■ Dataset entries
-=-=-

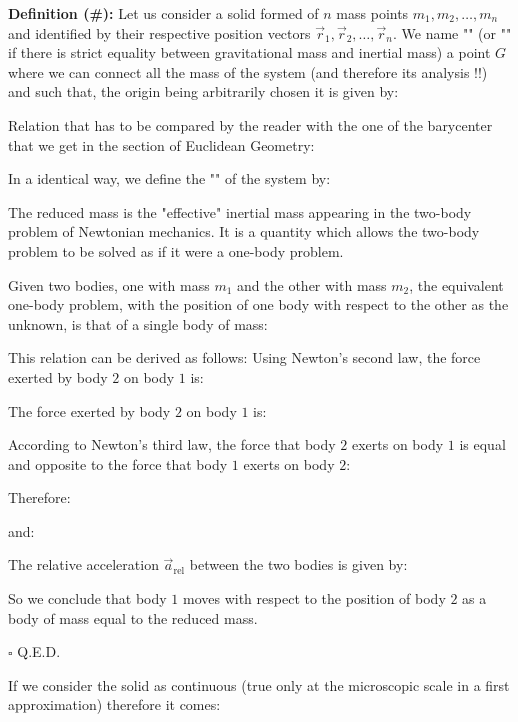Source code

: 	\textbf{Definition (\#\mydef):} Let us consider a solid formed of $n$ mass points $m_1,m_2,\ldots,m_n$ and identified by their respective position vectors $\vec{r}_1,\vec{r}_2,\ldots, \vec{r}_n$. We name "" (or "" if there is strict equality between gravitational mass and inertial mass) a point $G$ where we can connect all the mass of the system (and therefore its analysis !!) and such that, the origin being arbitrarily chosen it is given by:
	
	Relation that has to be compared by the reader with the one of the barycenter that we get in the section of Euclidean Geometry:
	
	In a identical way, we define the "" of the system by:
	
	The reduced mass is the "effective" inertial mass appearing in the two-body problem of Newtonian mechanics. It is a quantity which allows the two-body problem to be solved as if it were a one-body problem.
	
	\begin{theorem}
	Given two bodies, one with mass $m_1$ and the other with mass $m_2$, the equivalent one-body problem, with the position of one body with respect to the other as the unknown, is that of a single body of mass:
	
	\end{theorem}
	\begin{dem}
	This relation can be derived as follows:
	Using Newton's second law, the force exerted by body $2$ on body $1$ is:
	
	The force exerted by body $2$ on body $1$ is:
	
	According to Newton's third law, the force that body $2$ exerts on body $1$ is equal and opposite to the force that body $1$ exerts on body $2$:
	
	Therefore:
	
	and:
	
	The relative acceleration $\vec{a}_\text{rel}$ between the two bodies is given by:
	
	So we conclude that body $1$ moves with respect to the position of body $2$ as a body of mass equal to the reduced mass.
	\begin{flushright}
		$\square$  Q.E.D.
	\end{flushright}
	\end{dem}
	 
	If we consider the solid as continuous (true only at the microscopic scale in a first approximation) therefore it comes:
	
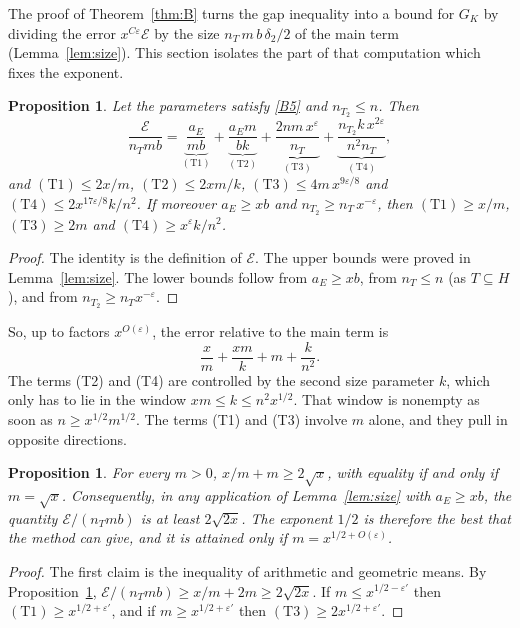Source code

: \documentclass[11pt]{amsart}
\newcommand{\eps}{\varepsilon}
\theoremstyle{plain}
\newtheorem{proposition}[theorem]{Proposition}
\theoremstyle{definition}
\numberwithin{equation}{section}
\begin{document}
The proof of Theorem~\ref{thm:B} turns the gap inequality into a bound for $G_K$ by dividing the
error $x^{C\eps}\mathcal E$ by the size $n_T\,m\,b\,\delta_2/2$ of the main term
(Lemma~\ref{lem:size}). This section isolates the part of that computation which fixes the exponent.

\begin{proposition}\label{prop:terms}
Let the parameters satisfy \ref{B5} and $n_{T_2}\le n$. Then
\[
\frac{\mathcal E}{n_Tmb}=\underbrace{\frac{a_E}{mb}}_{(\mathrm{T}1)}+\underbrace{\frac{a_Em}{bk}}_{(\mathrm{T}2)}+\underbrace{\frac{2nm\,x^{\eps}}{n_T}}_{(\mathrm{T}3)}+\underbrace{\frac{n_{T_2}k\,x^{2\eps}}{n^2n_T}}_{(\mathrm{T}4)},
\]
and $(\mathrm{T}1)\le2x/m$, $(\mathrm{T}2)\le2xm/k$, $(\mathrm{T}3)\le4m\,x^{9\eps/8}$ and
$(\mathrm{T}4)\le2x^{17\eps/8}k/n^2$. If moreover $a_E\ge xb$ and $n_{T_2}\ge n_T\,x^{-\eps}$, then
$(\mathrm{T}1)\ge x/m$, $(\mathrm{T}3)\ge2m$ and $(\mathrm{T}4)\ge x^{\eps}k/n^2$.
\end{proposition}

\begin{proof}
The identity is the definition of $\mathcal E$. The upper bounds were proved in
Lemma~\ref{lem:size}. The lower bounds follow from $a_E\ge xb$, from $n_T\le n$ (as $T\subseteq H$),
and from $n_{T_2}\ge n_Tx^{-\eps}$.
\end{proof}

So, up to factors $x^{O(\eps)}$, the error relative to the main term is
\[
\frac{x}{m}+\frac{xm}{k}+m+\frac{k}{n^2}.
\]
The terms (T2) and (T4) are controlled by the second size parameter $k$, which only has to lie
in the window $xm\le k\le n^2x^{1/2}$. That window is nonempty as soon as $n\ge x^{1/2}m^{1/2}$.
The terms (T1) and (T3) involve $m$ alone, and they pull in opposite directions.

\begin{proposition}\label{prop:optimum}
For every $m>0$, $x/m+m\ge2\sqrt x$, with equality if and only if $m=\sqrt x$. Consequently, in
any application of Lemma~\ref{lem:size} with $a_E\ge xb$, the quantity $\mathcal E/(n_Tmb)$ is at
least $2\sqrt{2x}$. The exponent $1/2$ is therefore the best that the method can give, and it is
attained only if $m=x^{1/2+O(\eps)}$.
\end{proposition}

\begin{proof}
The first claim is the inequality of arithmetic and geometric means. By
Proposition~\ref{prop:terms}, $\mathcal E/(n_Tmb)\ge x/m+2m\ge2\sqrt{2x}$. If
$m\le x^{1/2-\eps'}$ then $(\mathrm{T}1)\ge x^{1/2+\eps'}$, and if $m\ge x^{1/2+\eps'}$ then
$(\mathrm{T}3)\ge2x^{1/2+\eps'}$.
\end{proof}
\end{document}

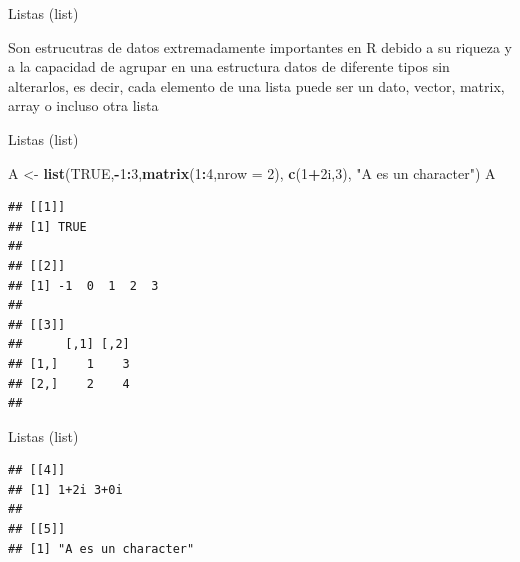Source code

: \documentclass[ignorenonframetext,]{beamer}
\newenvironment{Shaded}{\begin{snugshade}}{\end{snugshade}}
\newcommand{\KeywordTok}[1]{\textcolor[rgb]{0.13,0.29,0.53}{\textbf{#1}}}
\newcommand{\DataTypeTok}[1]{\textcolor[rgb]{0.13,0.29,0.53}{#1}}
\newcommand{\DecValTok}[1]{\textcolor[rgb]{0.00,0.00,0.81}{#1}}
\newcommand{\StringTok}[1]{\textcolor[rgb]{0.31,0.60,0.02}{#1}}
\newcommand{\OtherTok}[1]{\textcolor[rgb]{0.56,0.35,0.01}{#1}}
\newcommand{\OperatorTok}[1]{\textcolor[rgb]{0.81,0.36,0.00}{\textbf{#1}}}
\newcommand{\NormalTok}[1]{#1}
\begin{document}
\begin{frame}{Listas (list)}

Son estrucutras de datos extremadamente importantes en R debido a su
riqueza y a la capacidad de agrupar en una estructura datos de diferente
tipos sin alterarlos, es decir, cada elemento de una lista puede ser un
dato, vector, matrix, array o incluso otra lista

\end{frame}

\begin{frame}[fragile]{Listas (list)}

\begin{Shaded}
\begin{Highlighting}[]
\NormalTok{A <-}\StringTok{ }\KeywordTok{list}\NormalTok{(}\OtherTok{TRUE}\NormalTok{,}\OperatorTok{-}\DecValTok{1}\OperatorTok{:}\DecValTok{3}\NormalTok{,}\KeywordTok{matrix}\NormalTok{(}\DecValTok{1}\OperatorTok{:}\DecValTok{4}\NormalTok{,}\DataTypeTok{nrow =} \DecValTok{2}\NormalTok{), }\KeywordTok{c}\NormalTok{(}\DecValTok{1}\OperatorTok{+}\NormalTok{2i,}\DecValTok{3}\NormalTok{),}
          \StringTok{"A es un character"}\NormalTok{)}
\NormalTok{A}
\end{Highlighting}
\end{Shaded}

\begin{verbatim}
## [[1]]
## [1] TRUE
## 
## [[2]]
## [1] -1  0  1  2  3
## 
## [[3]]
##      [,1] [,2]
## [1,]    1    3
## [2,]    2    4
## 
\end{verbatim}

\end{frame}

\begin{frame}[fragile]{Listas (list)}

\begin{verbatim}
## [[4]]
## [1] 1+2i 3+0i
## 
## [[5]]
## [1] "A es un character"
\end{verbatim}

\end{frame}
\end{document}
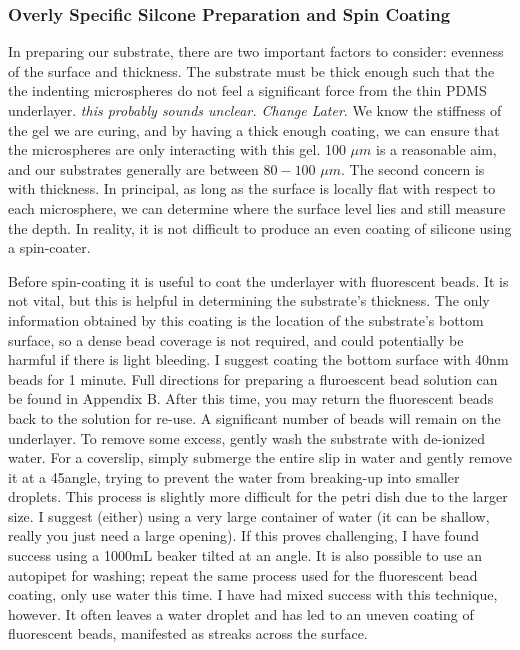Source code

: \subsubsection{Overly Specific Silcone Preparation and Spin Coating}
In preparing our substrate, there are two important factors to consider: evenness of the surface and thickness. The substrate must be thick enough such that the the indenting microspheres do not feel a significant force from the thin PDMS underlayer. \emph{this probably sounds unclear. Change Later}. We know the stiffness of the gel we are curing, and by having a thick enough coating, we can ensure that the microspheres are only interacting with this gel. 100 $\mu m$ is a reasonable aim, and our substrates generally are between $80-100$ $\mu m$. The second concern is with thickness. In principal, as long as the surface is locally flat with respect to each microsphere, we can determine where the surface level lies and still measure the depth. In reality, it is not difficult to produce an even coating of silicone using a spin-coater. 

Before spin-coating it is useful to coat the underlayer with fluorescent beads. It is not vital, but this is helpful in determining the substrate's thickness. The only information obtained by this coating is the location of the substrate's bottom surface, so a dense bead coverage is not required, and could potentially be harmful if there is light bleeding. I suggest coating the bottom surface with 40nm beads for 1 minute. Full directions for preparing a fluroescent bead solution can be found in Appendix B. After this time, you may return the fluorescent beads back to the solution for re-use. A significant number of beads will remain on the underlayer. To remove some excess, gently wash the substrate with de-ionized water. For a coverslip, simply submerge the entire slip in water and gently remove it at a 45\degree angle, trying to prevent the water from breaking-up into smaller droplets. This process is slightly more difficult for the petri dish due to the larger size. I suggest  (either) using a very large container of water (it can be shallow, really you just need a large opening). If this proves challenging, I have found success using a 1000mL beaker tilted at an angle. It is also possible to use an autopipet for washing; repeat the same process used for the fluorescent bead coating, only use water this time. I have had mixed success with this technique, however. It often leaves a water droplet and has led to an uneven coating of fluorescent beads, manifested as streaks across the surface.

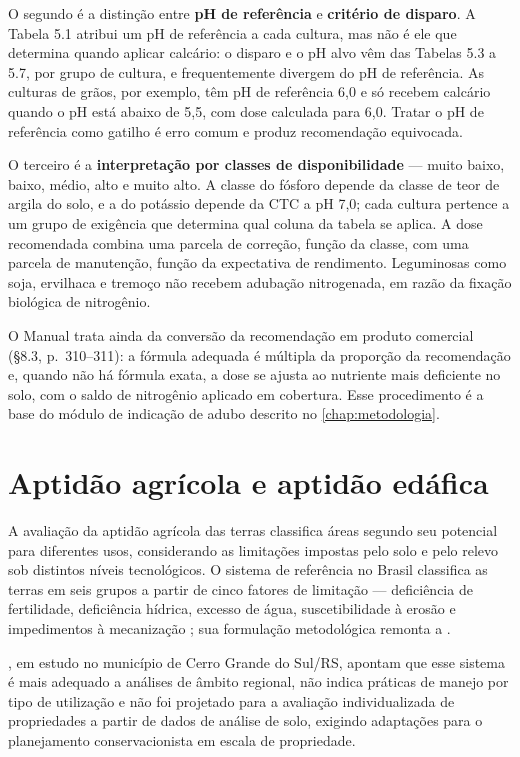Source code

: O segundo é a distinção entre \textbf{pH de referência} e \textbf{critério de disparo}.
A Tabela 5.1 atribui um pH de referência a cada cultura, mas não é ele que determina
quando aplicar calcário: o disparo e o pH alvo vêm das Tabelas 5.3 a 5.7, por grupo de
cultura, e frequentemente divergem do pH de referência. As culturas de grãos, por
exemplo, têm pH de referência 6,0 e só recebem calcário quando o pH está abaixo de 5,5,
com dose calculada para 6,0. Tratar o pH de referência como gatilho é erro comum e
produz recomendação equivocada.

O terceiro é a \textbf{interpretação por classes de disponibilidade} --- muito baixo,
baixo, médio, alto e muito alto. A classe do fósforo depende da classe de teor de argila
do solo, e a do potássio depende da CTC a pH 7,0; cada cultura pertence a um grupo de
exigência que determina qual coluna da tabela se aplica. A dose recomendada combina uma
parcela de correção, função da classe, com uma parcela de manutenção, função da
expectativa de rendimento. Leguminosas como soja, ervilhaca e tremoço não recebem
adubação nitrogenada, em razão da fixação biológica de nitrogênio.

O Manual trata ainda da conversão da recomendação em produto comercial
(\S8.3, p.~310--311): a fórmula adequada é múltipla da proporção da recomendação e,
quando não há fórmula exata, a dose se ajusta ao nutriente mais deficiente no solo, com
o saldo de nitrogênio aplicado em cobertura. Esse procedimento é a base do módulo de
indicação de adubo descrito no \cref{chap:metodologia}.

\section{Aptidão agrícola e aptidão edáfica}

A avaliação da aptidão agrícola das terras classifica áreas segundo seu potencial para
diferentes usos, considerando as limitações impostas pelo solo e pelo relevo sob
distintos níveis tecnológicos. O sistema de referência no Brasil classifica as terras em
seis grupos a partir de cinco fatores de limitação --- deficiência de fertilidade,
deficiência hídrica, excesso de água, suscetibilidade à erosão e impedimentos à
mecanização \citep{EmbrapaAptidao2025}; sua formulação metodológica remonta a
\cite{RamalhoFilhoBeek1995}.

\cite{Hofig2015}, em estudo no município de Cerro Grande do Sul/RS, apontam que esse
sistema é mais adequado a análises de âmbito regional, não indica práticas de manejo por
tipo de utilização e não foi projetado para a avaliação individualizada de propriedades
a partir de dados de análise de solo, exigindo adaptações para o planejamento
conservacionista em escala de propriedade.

-=-=-

■ Exercise prompt
Give the count of lines in the listing where the word "terms" occurs, with no further words.

■ Solution to this exercise
4